I continue to go on with life as much as possible, working from home under distancing guidelines, cautiously going to the grocery store and attempting to keep up with friends and family through online meetups. I have dealt with my fears by remaining in close contact with loved ones and even reconnecting with those that I haven’t spoken to in a while. I keep myself busy with work, hobbies and getting out in nature. Luckily, there is no shortage of that here.

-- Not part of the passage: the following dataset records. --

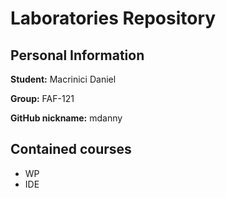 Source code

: # Laboratories Repository

## Personal Information

**Student:** Macrinici Daniel

**Group:** FAF-121

**GitHub nickname:** mdanny

## Contained courses

* WP
* IDE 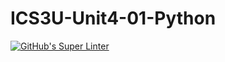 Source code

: # ICS3U-Unit4-01-Python

[![GitHub's Super Linter](https://github.com/Andrew-Ten-Den/ICS3U-Unit4-01-Python/workflows/GitHub's%20Super%20Linter/badge.svg)](https://github.com/Andrew-Ten-Den/ICS3U-Unit4-01-Python/actions)
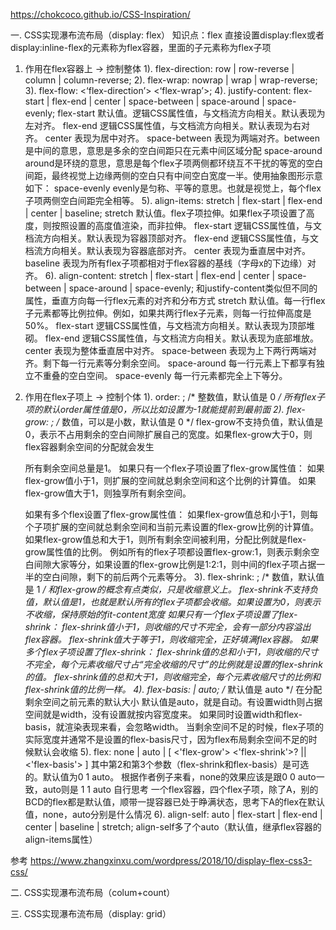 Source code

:https://chokcoco.github.io/CSS-Inspiration/

一. CSS实现瀑布流布局（display: flex）
知识点：flex
直接设置display:flex或者display:inline-flex的元素称为flex容器，里面的子元素称为flex子项
1. 作用在flex容器上 -> 控制整体
  1). flex-direction: row | row-reverse | column | column-reverse;
  2). flex-wrap: nowrap | wrap | wrap-reverse;
  3). flex-flow: <‘flex-direction’>  <‘flex-wrap’>;
  4). justify-content: flex-start | flex-end | center | space-between | space-around | space-evenly;
    flex-start 默认值。逻辑CSS属性值，与文档流方向相关。默认表现为左对齐。
    flex-end 逻辑CSS属性值，与文档流方向相关。默认表现为右对齐。
    center 表现为居中对齐。
    space-between 表现为两端对齐。between是中间的意思，意思是多余的空白间距只在元素中间区域分配
    space-around around是环绕的意思，意思是每个flex子项两侧都环绕互不干扰的等宽的空白间距，最终视觉上边缘两侧的空白只有中间空白宽度一半。使用抽象图形示意如下：
    space-evenly evenly是匀称、平等的意思。也就是视觉上，每个flex子项两侧空白间距完全相等。
  5). align-items: stretch | flex-start | flex-end | center | baseline;
    stretch 默认值。flex子项拉伸。如果flex子项设置了高度，则按照设置的高度值渲染，而非拉伸。
    flex-start 逻辑CSS属性值，与文档流方向相关。默认表现为容器顶部对齐。
    flex-end 逻辑CSS属性值，与文档流方向相关。默认表现为容器底部对齐。
    center 表现为垂直居中对齐。
    baseline 表现为所有flex子项都相对于flex容器的基线（字母x的下边缘）对齐。
  6). align-content: stretch | flex-start | flex-end | center | space-between | space-around | space-evenly;
    和justify-content类似但不同的属性，垂直方向每一行flex元素的对齐和分布方式
    stretch 默认值。每一行flex子元素都等比例拉伸。例如，如果共两行flex子元素，则每一行拉伸高度是50%。
    flex-start 逻辑CSS属性值，与文档流方向相关。默认表现为顶部堆砌。
    flex-end 逻辑CSS属性值，与文档流方向相关。默认表现为底部堆放。
    center 表现为整体垂直居中对齐。
    space-between 表现为上下两行两端对齐。剩下每一行元素等分剩余空间。
    space-around 每一行元素上下都享有独立不重叠的空白空间。
    space-evenly 每一行元素都完全上下等分。
2. 作用在flex子项上 -> 控制个体
  1). order: <integer>; /* 整数值，默认值是 0 */
    所有flex子项的默认order属性值是0，所以比如设置为-1就能提前到最前面
  2). flex-grow: <number>; /* 数值，可以是小数，默认值是 0 */
    flex-grow不支持负值，默认值是0，表示不占用剩余的空白间隙扩展自己的宽度。如果flex-grow大于0，则flex容器剩余空间的分配就会发生

    所有剩余空间总量是1。
    如果只有一个flex子项设置了flex-grow属性值：
    如果flex-grow值小于1，则扩展的空间就总剩余空间和这个比例的计算值。
    如果flex-grow值大于1，则独享所有剩余空间。

    如果有多个flex设置了flex-grow属性值：
    如果flex-grow值总和小于1，则每个子项扩展的空间就总剩余空间和当前元素设置的flex-grow比例的计算值。
    如果flex-grow值总和大于1，则所有剩余空间被利用，分配比例就是flex-grow属性值的比例。
    例如所有的flex子项都设置flex-grow:1，则表示剩余空白间隙大家等分，如果设置的flex-grow比例是1:2:1，则中间的flex子项占据一半的空白间隙，剩下的前后两个元素等分。
  3). flex-shrink: <number>; /* 数值，默认值是 1 */
    和flex-grow的概念有点类似，只是收缩意义上。 flex-shrink不支持负值，默认值是1，也就是默认所有的flex子项都会收缩。如果设置为0，则表示不收缩，保持原始的fit-content宽度
    如果只有一个flex子项设置了flex-shrink：
    flex-shrink值小于1，则收缩的尺寸不完全，会有一部分内容溢出flex容器。
    flex-shrink值大于等于1，则收缩完全，正好填满flex容器。
    如果多个flex子项设置了flex-shrink：
    flex-shrink值的总和小于1，则收缩的尺寸不完全，每个元素收缩尺寸占“完全收缩的尺寸”的比例就是设置的flex-shrink的值。
    flex-shrink值的总和大于1，则收缩完全，每个元素收缩尺寸的比例和flex-shrink值的比例一样。
  4). flex-basis: <length> | auto; /* 默认值是 auto */
    在分配剩余空间之前元素的默认大小
    默认值是auto，就是自动。有设置width则占据空间就是width，没有设置就按内容宽度来。
    如果同时设置width和flex-basis，就渲染表现来看，会忽略width。
    当剩余空间不足的时候，flex子项的实际宽度并通常不是设置的flex-basis尺寸，因为flex布局剩余空间不足的时候默认会收缩
  5). flex: none | auto | [ <'flex-grow'> <'flex-shrink'>? || <'flex-basis'> ]
    其中第2和第3个参数（flex-shrink和flex-basis）是可选的。默认值为0 1 auto。
    根据作者例子来看，none的效果应该是跟0 0 auto一致，auto则是 1 1 auto
    自行思考 一个flex容器，四个flex子项，除了A，别的BCD的flex都是默认值，顺带一提容器已处于睁满状态，思考下A的flex在默认值，none，auto分别是什么情况
  6). align-self: auto | flex-start | flex-end | center | baseline | stretch;
    align-self多了个auto（默认值，继承flex容器的align-items属性）

参考 https://www.zhangxinxu.com/wordpress/2018/10/display-flex-css3-css/

二. CSS实现瀑布流布局（colum+count）


三. CSS实现瀑布流布局（display: grid）


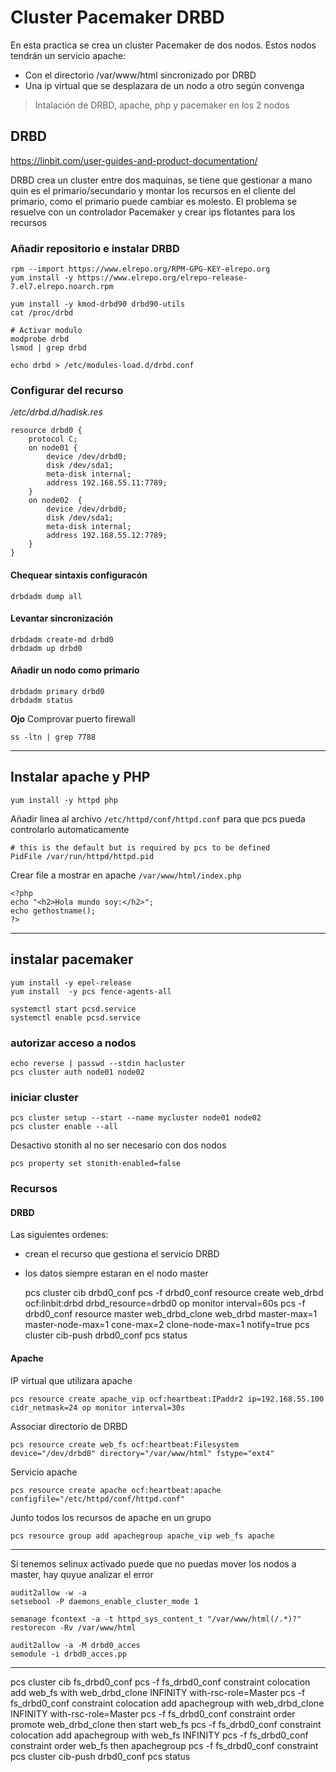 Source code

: # Cluster Pacemaker DRBD

En esta practica se crea un cluster Pacemaker de dos nodos.
Estos nodos tendrán un servicio apache:
- Con el directorio /var/www/html sincronizado por DRBD
- Una ip virtual que se desplazara de un nodo a otro según convenga

> Intalación  de DRBD, apache, php y pacemaker en los 2 nodos

## DRBD

https://linbit.com/user-guides-and-product-documentation/


DRBD crea un cluster entre dos maquinas, se tiene que gestionar a mano quin es el primario/secundario y montar los recursos en el cliente del primario, como el primario puede cambiar es molesto.
El problema se resuelve con un controlador Pacemaker y crear ips flotantes para los recursos

### Añadir repositorio e instalar DRBD

    rpm --import https://www.elrepo.org/RPM-GPG-KEY-elrepo.org
    yum install -y https://www.elrepo.org/elrepo-release-7.el7.elrepo.noarch.rpm

    yum install -y kmod-drbd90 drbd90-utils
    cat /proc/drbd

    # Activar modulo
    modprobe drbd
    lsmod | grep drbd

    echo drbd > /etc/modules-load.d/drbd.conf


### Configurar del recurso

*/etc/drbd.d/hadisk.res*

    resource drbd0 {
        protocol C;
        on node01 {
            device /dev/drbd0;
            disk /dev/sda1;
            meta-disk internal;	
            address 192.168.55.11:7789;
        }
        on node02  {
            device /dev/drbd0;
            disk /dev/sda1;
            meta-disk internal;
            address 192.168.55.12:7789;
        }
    }

#### Chequear sintaxis configuracón

    drbdadm dump all 

#### Levantar sincronización

    drbdadm create-md drbd0
    drbdadm up drbd0

#### Añadir un nodo como primario

    drbdadm primary drbd0
    drbdadm status

**Ojo** Comprovar puerto firewall

    ss -ltn | grep 7788

---

## Instalar apache y PHP

    yum install -y httpd php

Añadir linea al archivo `/etc/httpd/conf/httpd.conf` para que pcs pueda controlarlo automaticamente

    # this is the default but is required by pcs to be defined
    PidFile /var/run/httpd/httpd.pid

Crear file a mostrar en apache `/var/www/html/index.php`

    <?php
    echo "<h2>Hola mundo soy:</h2>";
    echo gethostname();
    ?>

---

## instalar pacemaker

    yum install -y epel-release
    yum install  -y pcs fence-agents-all

    systemctl start pcsd.service
    systemctl enable pcsd.service

### autorizar acceso a nodos

    echo reverse | passwd --stdin hacluster
    pcs cluster auth node01 node02 

### iniciar cluster

    pcs cluster setup --start --name mycluster node01 node02
    pcs cluster enable --all

Desactivo stonith al no ser necesario con dos nodos

    pcs property set stonith-enabled=false 

### Recursos 

#### DRBD

Las siguientes ordenes:

- crean el recurso que gestiona el servicio DRBD 
- los datos siempre estaran en el nodo master

    pcs cluster cib drbd0_conf
    pcs -f drbd0_conf resource create web_drbd ocf:linbit:drbd drbd_resource=drbd0 op monitor interval=60s
    pcs -f drbd0_conf resource master web_drbd_clone web_drbd master-max=1 master-node-max=1 cone-max=2 clone-node-max=1 notify=true
    pcs cluster cib-push drbd0_conf
    pcs status

#### Apache

IP virtual que utilizara apache

    pcs resource create apache_vip ocf:heartbeat:IPaddr2 ip=192.168.55.100 cidr_netmask=24 op monitor interval=30s

Associar directorio de DRBD

    pcs resource create web_fs ocf:heartbeat:Filesystem device="/dev/drbd0" directory="/var/www/html" fstype="ext4"

Servicio apache

    pcs resource create apache ocf:heartbeat:apache configfile="/etc/httpd/conf/httpd.conf" 

Junto todos los recursos de apache en un grupo

    pcs resource group add apachegroup apache_vip web_fs apache



---

Si tenemos selinux activado puede que no puedas mover los nodos a master, hay quyue analizar el error 

    audit2allow -w -a
    setsebool -P daemons_enable_cluster_mode 1

    semanage fcontext -a -t httpd_sys_content_t "/var/www/html(/.*)?"
    restorecon -Rv /var/www/html

    audit2allow -a -M drbd0_acces
    semodule -i drbd0_acces.pp


---

pcs cluster cib fs_drbd0_conf
pcs -f fs_drbd0_conf constraint colocation add web_fs with web_drbd_clone INFINITY with-rsc-role=Master 
pcs -f fs_drbd0_conf constraint colocation add apachegroup with web_drbd_clone INFINITY with-rsc-role=Master 
pcs -f fs_drbd0_conf constraint order promote web_drbd_clone then start web_fs
pcs -f fs_drbd0_conf constraint colocation add apachegroup with web_fs INFINITY
pcs -f fs_drbd0_conf constraint order web_fs then apachegroup
pcs -f fs_drbd0_conf constraint
pcs cluster cib-push drbd0_conf
pcs status


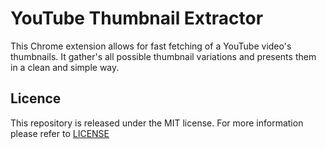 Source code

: # YouTube Thumbnail Extractor #

This Chrome extension allows for fast fetching of a YouTube video's thumbnails. It gather's all possible thumbnail variations and presents them in a clean and simple way.

## Licence ##

This repository is released under the MIT license. For more information please refer to [LICENSE](https://github.com/Catlinman/YTThumbnailExtractor/blob/master/LICENSE)
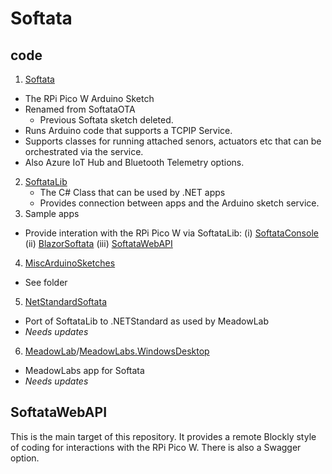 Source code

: # Softata

## code

1. [Softata](./Softata)  
  - The RPi Pico W Arduino Sketch
  - Renamed from SoftataOTA
    - Previous Softata sketch deleted.
  - Runs Arduino code that supports a TCPIP Service.
  - Supports classes for running attached senors, actuators etc that can be orchestrated via the service.
  - Also Azure IoT Hub and Bluetooth Telemetry options.
2. [SoftataLib](./SofataLib)  
    - The C# Class that can be used by .NET apps
    - Provides connection between apps and the Arduino sketch service.
3. Sample apps
  - Provide interation with the RPi Pico W via SoftataLib:
   (i) [SoftataConsole](./SoftaConsole)
  (ii) [BlazorSoftata](./BlazorSoftata)
  (iii) [SoftataWebAPI](./SoftataWebAPI)
4. [MiscArduinoSketches](./MiscArduinoSketches)
  - See folder
5. [NetStandardSoftata](./NetStandardSoftata)
  - Port of SoftataLib to .NETStandard as used by MeadowLab
  - _Needs updates_
6. [MeadowLab](./MeadowLab)/[MeadowLabs.WindowsDesktop](./MeadowLabs.WindowsDesktop)
  - MeadowLabs app for Softata
  - _Needs updates_

## SoftataWebAPI

This is the main target of this repository. It provides a remote Blockly style of coding for interactions with the RPi Pico W. There is also a Swagger option.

My solitude also has revealed some things about myself. It turns out I am not the loner I thought I was. Instead, I feel extremely lonely and my loneliness is something akin to a physical injury — the only difference being the location of the pain. These feelings are only amplified by my inability to travel home. The defiant American in me wants to just jump on a plane (I won’t due to the news and restrictions), but I have somehow found comfort in the German system that has been developed to combat the spread of this virus. I have also had concerns about being shunned or treated differently as an American, as I have been in other countries, but have found the opposite to be true. The local Germans I have come in contact with have been kind and willing to help.
Here in Germany, the death rate from COVID-19 is lower than the rate in the United States. At present, the hospitals reportedly are not overwhelmed and forecasts predict that they won’t be in the future, and there are promising antibody tests on the horizon. The German government asked people to stay home, and people I know generally have. As protests against social distancing have happened in the United States, I’m not seeing any of that in my town. So, even with all of my fears and doubts, there is no place that I would feel safer at this time.
Tragic events such as this pandemic bring about awful circumstances, but they also reveal so much beauty and compassion. For example, I have had more than one person offer to drop a bottle of wine on my doorstep. Now, I also take comfort in the fact that even if I do get sick, there are so many people, from my coworkers to neighbors, who are ready and willing to help me in any way that they can.
I am also reminded that some things, like love, are truly universal. People across the world are facing these circumstances, some much worse than others. Yet I have seen many acts of kindness in my small town, from people sewing face masks to donate to hospitals, to my neighbor bringing me some flowers to plant in my backyard. And I’ve seen headlines like this from the United States, too.
At some point, I hope this pandemic will all be over. What I hope will remain is a worldwide sense of community and compassion.